PAMOCAT: Automatic retrieval of specified postures Automatic retrieval of specified postures ... robotic communication ... the blue transparent

PAMOCAT: Automatic retrieval of specified postures

Bernhard Brüning1, Christian Schnier

2, Karola Pitsch

2, Sven Wachsmuth

1

CITEC Central Lab1, Applied Informatics Group

2, University of Bielefeld

Universitätsstr. 20, 33615 Bielefeld, Germany

E-mail: [email protected], [email protected], [email protected],

[email protected]

Abstract

In order to understand and model the non-verbal communicative conduct of humans, it seems fruitful to combine qualitative methods (Conversation Analysis) and quantitative techniques (motion capturing). A tool for data visualization and annotation is important as it constitutes a central interface between different research approaches and methodologies. We have developed the pre-annotation tool “PAMOCAT” that detects motion segments of individual joints. A sophisticated user interface enables the annotating person to easily find correlations between different joints and to export combined qualitative and quantitative annotations to standard annotation tools. Using this technique we are able to examine complex setups with three persons in tight conversation. A functionality to search for special postures of interest and display the frames in an overview makes it easy to analyze different phenomena in Conversation Analysis.

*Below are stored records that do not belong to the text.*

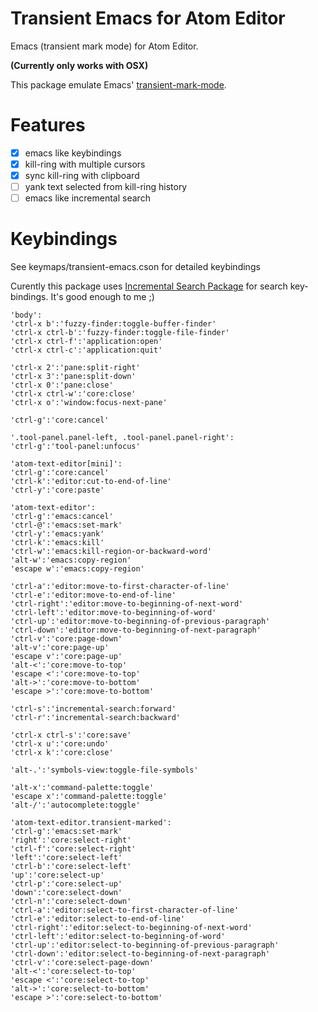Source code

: Transient Emacs for Atom Editor
===============================

Emacs (transient mark mode) for Atom Editor.

**(Currently only works with OSX)**

This package emulate Emacs'
[transient-mark-mode](http://www.emacswiki.org/emacs/TransientMarkMode).

Features
========

- [x] emacs like keybindings
- [x] kill-ring with multiple cursors
- [x] sync kill-ring with clipboard
- [ ] yank text selected from kill-ring history
- [ ] emacs like incremental search

Keybindings
===========

See keymaps/transient-emacs.cson for detailed keybindings

Curently this package uses [Incremental Search Package](https://atom.io/packages/incremental-search)
for search key-bindings.
It's good enough to me ;)

```coffee-script
'body':
'ctrl-x b':'fuzzy-finder:toggle-buffer-finder'
'ctrl-x ctrl-b':'fuzzy-finder:toggle-file-finder'
'ctrl-x ctrl-f':'application:open'
'ctrl-x ctrl-c':'application:quit'

'ctrl-x 2':'pane:split-right'
'ctrl-x 3':'pane:split-down'
'ctrl-x 0':'pane:close'
'ctrl-x ctrl-w':'core:close'
'ctrl-x o':'window:focus-next-pane'

'ctrl-g':'core:cancel'

'.tool-panel.panel-left, .tool-panel.panel-right':
'ctrl-g':'tool-panel:unfocus'

'atom-text-editor[mini]':
'ctrl-g':'core:cancel'
'ctrl-k':'editor:cut-to-end-of-line'
'ctrl-y':'core:paste'

'atom-text-editor':
'ctrl-g':'emacs:cancel'
'ctrl-@':'emacs:set-mark'
'ctrl-y':'emacs:yank'
'ctrl-k':'emacs:kill'
'ctrl-w':'emacs:kill-region-or-backward-word'
'alt-w':'emacs:copy-region'
'escape w':'emacs:copy-region'

'ctrl-a':'editor:move-to-first-character-of-line'
'ctrl-e':'editor:move-to-end-of-line'
'ctrl-right':'editor:move-to-beginning-of-next-word'
'ctrl-left':'editor:move-to-beginning-of-word'
'ctrl-up':'editor:move-to-beginning-of-previous-paragraph'
'ctrl-down':'editor:move-to-beginning-of-next-paragraph'
'ctrl-v':'core:page-down'
'alt-v':'core:page-up'
'escape v':'core:page-up'
'alt-<':'core:move-to-top'
'escape <':'core:move-to-top'
'alt->':'core:move-to-bottom'
'escape >':'core:move-to-bottom'

'ctrl-s':'incremental-search:forward'
'ctrl-r':'incremental-search:backward'

'ctrl-x ctrl-s':'core:save'
'ctrl-x u':'core:undo'
'ctrl-x k':'core:close'

'alt-.':'symbols-view:toggle-file-symbols'

'alt-x':'command-palette:toggle'
'escape x':'command-palette:toggle'
'alt-/':'autocomplete:toggle'

'atom-text-editor.transient-marked':
'ctrl-g':'emacs:set-mark'
'right':'core:select-right'
'ctrl-f':'core:select-right'
'left':'core:select-left'
'ctrl-b':'core:select-left'
'up':'core:select-up'
'ctrl-p':'core:select-up'
'down':'core:select-down'
'ctrl-n':'core:select-down'
'ctrl-a':'editor:select-to-first-character-of-line'
'ctrl-e':'editor:select-to-end-of-line'
'ctrl-right':'editor:select-to-beginning-of-next-word'
'ctrl-left':'editor:select-to-beginning-of-word'
'ctrl-up':'editor:select-to-beginning-of-previous-paragraph'
'ctrl-down':'editor:select-to-beginning-of-next-paragraph'
'ctrl-v':'core:select-page-down'
'alt-<':'core:select-to-top'
'escape <':'core:select-to-top'
'alt->':'core:select-to-bottom'
'escape >':'core:select-to-bottom'

```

Keywords: Motion capturing, Motion segmentation, annotation, posture retrieval, Motion decomposition.

1. Introduction

Despite important progress in the field of human-robot

and human-agent interaction, robotic communication

skills are still far from the smoothness of the social

behavior of humans in natural conversation. In order to

build more appropriate interaction models both –

human-human and human-robot interaction scenarios –

need to be analyzed and understood in detail, so that

results can be fed back into the model. To do so,

researchers currently begin to link qualitative sequential

analysis of videotaped interaction data with quantitative

approaches based on Motion Capture data, so that an

in-depth understanding of interaction procedures can be

combined with quantifiable three-dimensional measures

of body motions (Pitsch et al. 2010). In order to carry out

such combined analyses not only conceptual issues need

to be discussed but also novel tools for supporting the

visualization and analysis of the different types of data are

required. Existing annotation software, such as ELAN or

Anvil, has recently started to integrate facilities for

displaying time series data. These tools allow for linking

text annotations with segments of digital media files.

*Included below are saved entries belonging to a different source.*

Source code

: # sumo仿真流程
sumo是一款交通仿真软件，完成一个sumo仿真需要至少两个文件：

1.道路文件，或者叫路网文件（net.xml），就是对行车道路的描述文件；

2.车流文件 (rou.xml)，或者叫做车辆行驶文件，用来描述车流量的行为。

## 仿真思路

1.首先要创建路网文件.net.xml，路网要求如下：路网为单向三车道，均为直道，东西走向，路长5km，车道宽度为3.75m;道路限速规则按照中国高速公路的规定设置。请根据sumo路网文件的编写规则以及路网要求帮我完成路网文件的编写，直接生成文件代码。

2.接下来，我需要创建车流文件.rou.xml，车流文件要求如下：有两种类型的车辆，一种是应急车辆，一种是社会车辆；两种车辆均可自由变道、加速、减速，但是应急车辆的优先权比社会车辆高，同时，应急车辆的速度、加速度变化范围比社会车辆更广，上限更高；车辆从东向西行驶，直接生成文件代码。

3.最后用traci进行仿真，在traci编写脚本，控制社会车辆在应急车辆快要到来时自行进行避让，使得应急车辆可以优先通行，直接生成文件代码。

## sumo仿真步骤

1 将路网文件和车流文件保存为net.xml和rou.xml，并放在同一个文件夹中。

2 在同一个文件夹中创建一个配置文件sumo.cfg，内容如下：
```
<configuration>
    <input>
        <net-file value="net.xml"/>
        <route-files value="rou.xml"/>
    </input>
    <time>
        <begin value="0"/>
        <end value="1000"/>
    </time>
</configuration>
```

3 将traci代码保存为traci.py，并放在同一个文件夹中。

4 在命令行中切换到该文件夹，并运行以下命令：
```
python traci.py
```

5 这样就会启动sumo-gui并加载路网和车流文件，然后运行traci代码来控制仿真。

ELAN is specialized on Audio and Video media data and

provides forms of automatic annotation especially for

audio signals. Anvil is additionally able to display the

motion of a single person specialized on the plot from the

axes of the position, velocity, acceleration, and a

trajectory visualization. However, in its current version

the ability to handle data from multiple participants is

missing and it only offers limited support for motion

analysis. Our pre-annotation tool PAMOCAT addresses

these gaps: It is able to deal with data from multiple

participants, to show their skeletons and corresponding

motion, and to highlight motion activity for each Degree

of Freedom (DOF) separately so that quick access to

specific motion activities of a particular joint is possible.

In particular, it allows to both visualize and analyze

three-dimensional Motion Capture data and to export

automatically generated annotations to existing

annotation software such as ELAN. Basing upon research

that has shown the importance of body movements for

turn-taking (Mondada 2007) and in particular the precise

localization of pre-turn-initial pointing gestures in the

local environment (Schnier 2010), we investigate in this

paper a first attempt at finding such interactionally

relevant body postures on 3D-data (lean back, pointing,

crossed arms, looking at co-participants).

2. PAMOCAT: Pre-Annotation tool for visualizing and analyzing motion capture

data

We have developed a tool – “PAMOCAT – Pre

Annotation Motion Capture Analyze Tool”, to

pre-annotate motion capture data. It gives an overview at

which point in time the information recorded for the

individual joints changes. The main window shows the

3D visualization from the recorded participants (cf. figure

3d) with additionally loaded 3D objects defining

reference points for the recorded interactions, so that the

motion can be analyzed in relation to it. Afterwards, the

annotator is able to see the recorded data from any

position. As the viewing direction can beeasy adjusted

online, is not necessary to simultaneously inspect several

videos from different angles. A window (figure 1 b)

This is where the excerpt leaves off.